## Problem
What is the count of lines in the data that hold the string "useEffect"? State the number alone.

── Available records

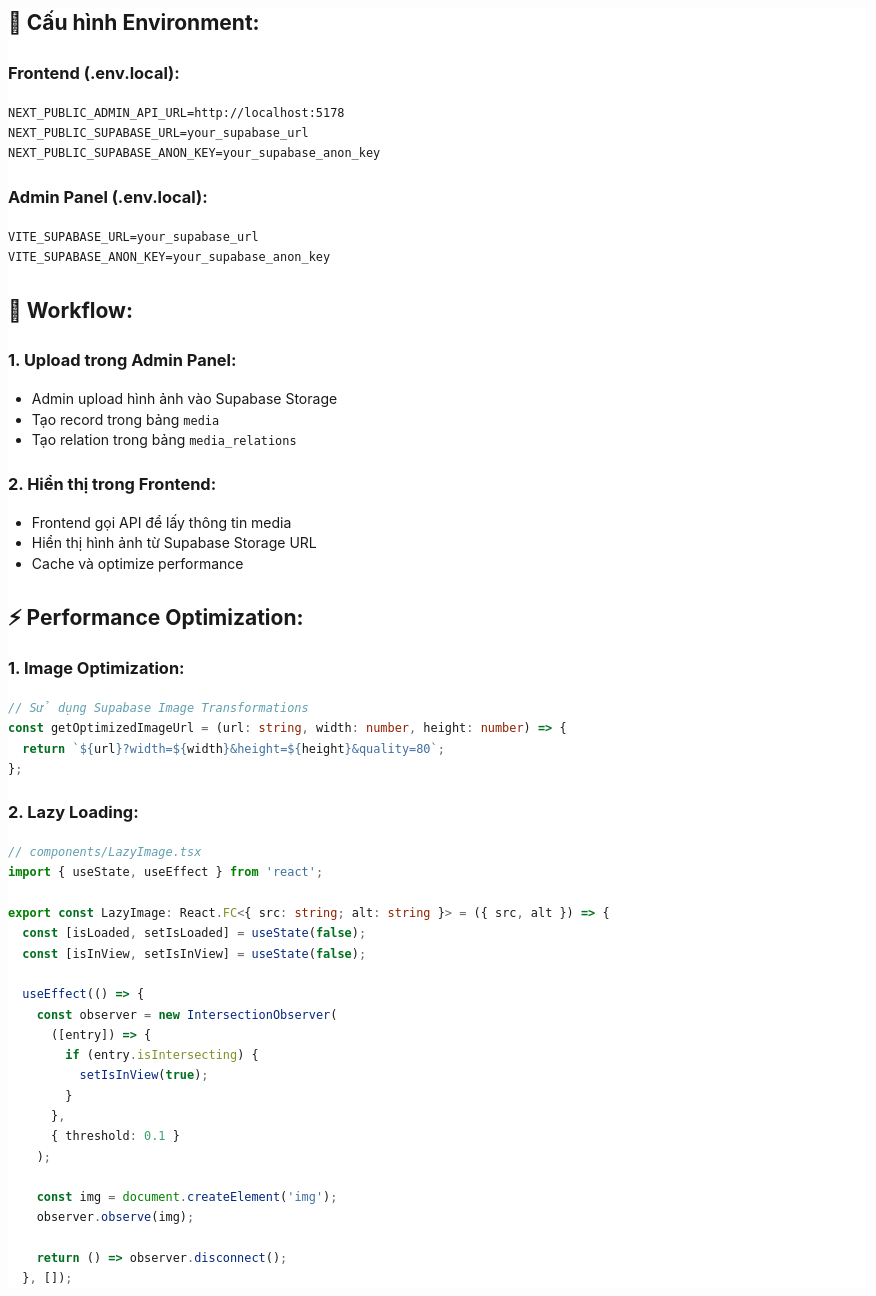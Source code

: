 ## **🔧 Cấu hình Environment:**

### **Frontend (.env.local):**
```env
NEXT_PUBLIC_ADMIN_API_URL=http://localhost:5178
NEXT_PUBLIC_SUPABASE_URL=your_supabase_url
NEXT_PUBLIC_SUPABASE_ANON_KEY=your_supabase_anon_key
```

### **Admin Panel (.env.local):**
```env
VITE_SUPABASE_URL=your_supabase_url
VITE_SUPABASE_ANON_KEY=your_supabase_anon_key
```

## **🚀 Workflow:**

### **1. Upload trong Admin Panel:**
- Admin upload hình ảnh vào Supabase Storage
- Tạo record trong bảng `media`
- Tạo relation trong bảng `media_relations`

### **2. Hiển thị trong Frontend:**
- Frontend gọi API để lấy thông tin media
- Hiển thị hình ảnh từ Supabase Storage URL
- Cache và optimize performance

## **⚡ Performance Optimization:**

### **1. Image Optimization:**
```typescript
// Sử dụng Supabase Image Transformations
const getOptimizedImageUrl = (url: string, width: number, height: number) => {
  return `${url}?width=${width}&height=${height}&quality=80`;
};
```

### **2. Lazy Loading:**
```typescript
// components/LazyImage.tsx
import { useState, useEffect } from 'react';

export const LazyImage: React.FC<{ src: string; alt: string }> = ({ src, alt }) => {
  const [isLoaded, setIsLoaded] = useState(false);
  const [isInView, setIsInView] = useState(false);

  useEffect(() => {
    const observer = new IntersectionObserver(
      ([entry]) => {
        if (entry.isIntersecting) {
          setIsInView(true);
        }
      },
      { threshold: 0.1 }
    );

    const img = document.createElement('img');
    observer.observe(img);

    return () => observer.disconnect();
  }, []);
```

────

## Answer space
2